For those who haven’t been dabbling in the colony simulator genre of late, the vast majority of it comes down to juggling low levels of resources until they are stable enough to start moving onto the next resource. In the case of Timberborn, it’s water, food and logs that’ll be your baseline. If you don’t get yourself set up properly then you’ll quickly find yourself a caretaker of a skeleton colony, with the beavers either starved or dehydrated to death. It can happen quickly, a couple of days, and so you’ve only got a few cycles until you’re in danger of having your ambitions fully crushed. There’s something else at play though, and that’s actual population control. If you’ve played Banished, The Settlers, or even games like Rimworld or Prison Architect then you’ll know the danger of overpopulation: You can quickly strip all of your reserves down to nil. However, you actually have a decent amount of control over the population here, in the case of both factions, with buildings directly supporting greater population numbers you can quickly solve homelessness, or short-staffed buildings, by plopping down a few houses and waiting a couple of days. It means that overconfidence or lack of preparation ahead of droughts is the biggest threat.

Housing, in the case of the Folktails (the first faction), is perhaps the best example of the real, stand-out element of Timberborn. Verticality. It’s something we normally celebrate in shooters or platformers, but it really sings here. Certain buildings, like platforms, houses and storage are ‘solid’ and can be built on top of. This means that you can create weaves of platforms and paths to create walkways around stacks of houses and warehouses, weaving them around mountains, or even levees. It’s when the game starts to really come into its own and considering the restrictions on spreading out a district too much — due to the space required to farm, as well as grow new trees and store water — it’s essential to start experimenting with it, and unlocking platforms, as soon as possible.
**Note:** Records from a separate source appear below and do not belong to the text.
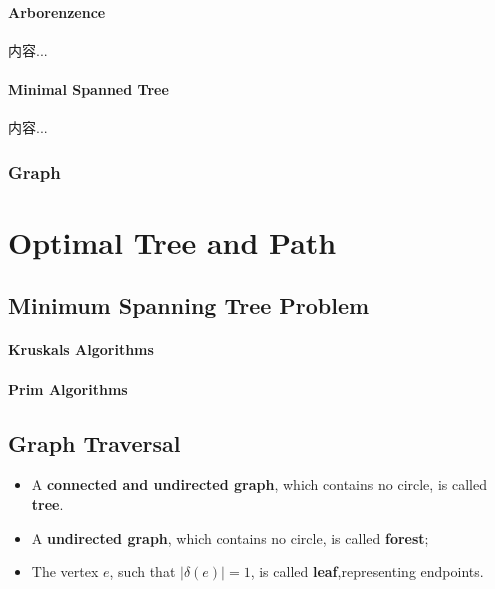 \documentclass[Total.tex]{subfiles}
\begin{document}
				\subsubsection{Arborenzence}
					\begin{Def}
						内容...
					\end{Def}
				\subsubsection{Minimal Spanned Tree}
					\begin{Def}
						内容...
					\end{Def}
			\subsection{Graph }
	\chapter{Optimal Tree and Path}
	
		\section{Minimum Spanning Tree Problem}
		
			\subsubsection{Kruskals Algorithms}
			
			\subsubsection{Prim Algorithms}
	
		\section{Graph Traversal}
		
		\begin{Def}
			\begin{itemize}
				\item A \textbf{connected and undirected graph}, which contains no circle, is called \textbf{tree}. 
				
				\item A \textbf{undirected graph}, which contains no circle, is called \textbf{forest};
				
				\item The vertex $e$, such that $|\delta(e)|=1$, is called \textbf{leaf},representing endpoints.
			\end{itemize}
		\end{Def}
		
\end{document}
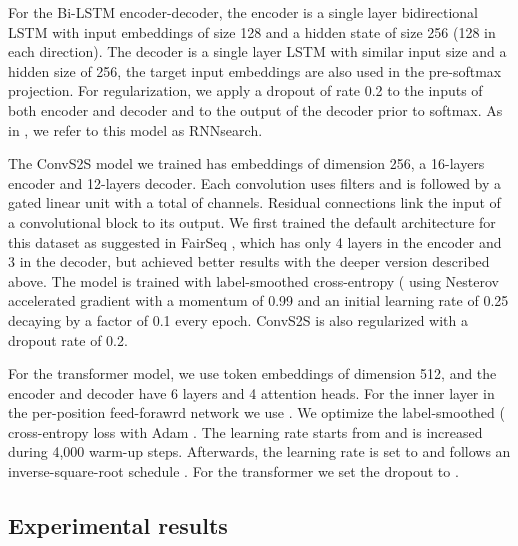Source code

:\documentclass[11pt,a4paper]{article}
\begin{document}
For the Bi-LSTM encoder-decoder, the encoder is a single layer bidirectional LSTM with input embeddings of size 128 and a hidden state of size 256 (128 in each direction). The decoder is a single layer LSTM with similar input size and a hidden size of 256, the target input embeddings are also used in the pre-softmax projection. For regularization, we apply a dropout of rate 0.2 to the inputs of both encoder and decoder and to the output of the decoder prior to softmax. As in \cite{bahdanau15iclr}, we  refer to this model as RNNsearch.

The ConvS2S model we trained has embeddings of dimension 256, a 16-layers encoder and 12-layers decoder. Each convolution uses  filters and is followed by a gated linear unit with a total of  channels. Residual connections link the input of a convolutional block to its output.
We first trained the default architecture for this dataset as suggested in FairSeq \cite{gehring17icml}, which has only 4 layers in the encoder and 3 in the decoder, but achieved better results with the deeper version described above.
The model is trained with label-smoothed cross-entropy ( using Nesterov accelerated gradient  with a momentum of 0.99 and an initial learning rate of 0.25 decaying by a factor of 0.1 every epoch. ConvS2S is also regularized with a dropout rate of 0.2.

For the transformer model,
we use token embeddings of dimension 512, and the encoder and decoder have 6 layers and 4 attention heads. For the inner layer in the per-position feed-forawrd network we use .
We optimize the label-smoothed ( cross-entropy loss with Adam  \cite{kingma15iclr}. The learning rate starts from  and is increased during 4,000 warm-up steps. Afterwards, the learning rate is set to  and follows an inverse-square-root schedule \cite{vaswani17nips}. For the transformer we set the dropout to .

\subsection{Experimental results}
\end{document}
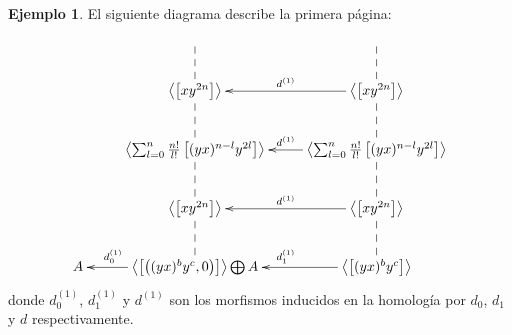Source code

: \documentclass[a4paper,oneside,fleqn,11pt]{report}
\theoremstyle{definition}
\theoremstyle{definition}
\newtheorem{example}{Ejemplo}[section]
\numberwithin{prop}{subsection}
\begin{document}
\begin{example}
El siguiente diagrama describe la primera página:
\begin{align*}
\xymatrix{
	& & \\
	& \left\langle \left[xy^{2n}\right] \right\rangle \ar@{--}[u] & \left\langle \left[xy^{2n}\right] \right\rangle \ar[l]_{d^{(1)}} \ar@{--}[u]\\
	& \left\langle \sum_{l = 0}^n \frac{n!}{l!}\left[(yx)^{n - l}y^{2l}\right] \right\rangle \ar@{--}[u]
		& \left\langle \sum_{l = 0}^n \frac{n!}{l!}\left[(yx)^{n - l}y^{2l}\right] \right\rangle \ar[l]_{d^{(1)}} \ar@{--}[u]\\
	& \left\langle \left[xy^{2n}\right] \right\rangle \ar@{--}[u] & \left\langle \left[xy^{2n}\right] \right\rangle \ar[l]_{d^{(1)}} \ar@{--}[u]\\
	A & \left\langle \left[\left((yx)^by^c, 0\right)\right] \right\rangle \bigoplus A \ar[l]_(.7){d_0^{(1)}} \ar@{--}[u]
		& \left\langle \left[(yx)^by^c\right] \right\rangle \ar[l]_{d_1^{(1)}} \ar@{--}[u] \\
}
\end{align*}
donde $d_0^{(1)}$, $d_1^{(1)}$ y $d^{(1)}$ son los morfismos inducidos en la homología por $d_0$, $d_1$ y $d$ respectivamente.




\end{example}
\end{document}
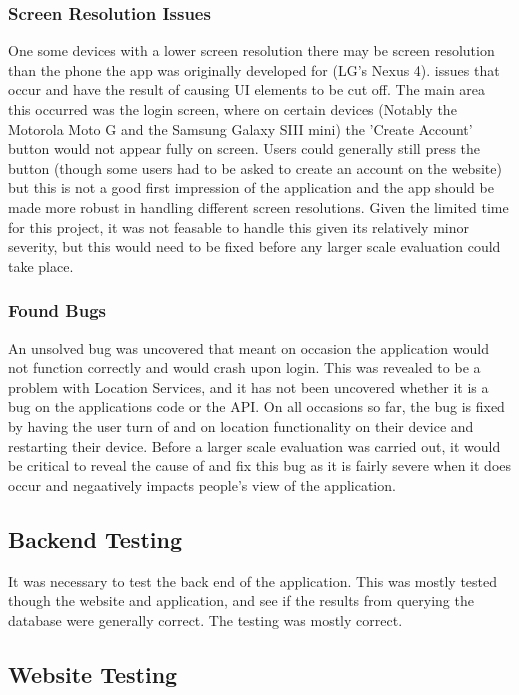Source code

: \documentclass{l4proj}
\begin{document}
\subsubsection{Screen Resolution Issues}

One some devices with a lower screen resolution there may be screen resolution than the phone the app was originally developed for (LG's Nexus 4). issues that occur and have the result of causing UI elements to be cut off. The main area this occurred was the login screen, where on certain devices (Notably the Motorola Moto G and the Samsung Galaxy SIII mini) the 'Create Account' button would not appear fully on screen. Users could generally still press the button (though some users had to be asked to create an account on the website) but this is not a good first impression of the application and the app should be made more robust in handling different screen resolutions. Given the limited time for this project, it was not feasable to handle this given its relatively minor severity, but this would need to be fixed before any larger scale evaluation could take place.

\subsubsection{Found Bugs}

An unsolved bug was uncovered that meant on occasion the application would not function correctly and would crash upon login. This was revealed to be a problem with Location Services, and it has not been uncovered whether it is a bug on the applications code or the API. On all occasions so far, the bug is fixed by having the user turn of and on location functionality on their device and restarting their device. Before a larger scale evaluation was carried out, it would be critical to reveal the cause of and fix this bug as it is fairly severe when it does occur and negaatively impacts people's view of the application.

\subsection{Backend Testing}

It was necessary to test the back end of the application. This was mostly tested though the website and application, and see if the results from querying the database were generally correct. The testing was mostly correct.

\subsection{Website Testing}
\end{document}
The district system is a smart way to manage things, however, it’s mandatory as you start expanding. You’ll find that, suddenly, you’ll put something down just outside the periphery of the border, and — if that happens at an inopportune time — that can really shake things up. You can, by clicking on a district, see how far the district stretches through an overlay, and similarly, there are a few ways that you can view the resources by district, but hopefully, future updates will bring overlays that show foot traffic, district outlines and maybe even things like unemployed or homeless beavers through highlighting.

Timberborn is already a very well-made colony-simulator/city-builder. Few games have given me the feeling that I felt as I pulled off a new dam design, or as I noticed that trees had repopulated large strips of the world due to the new waterways that I’d created. I’m excited to see future factions, mechanics, tweaks and updates, and to give the map creator tool a decent go.

Timberborn is available for PC and Mac.

Disclosure: It turns out that one of our writers, Jon, contributed to Timberborn. (No wonder it’s so good)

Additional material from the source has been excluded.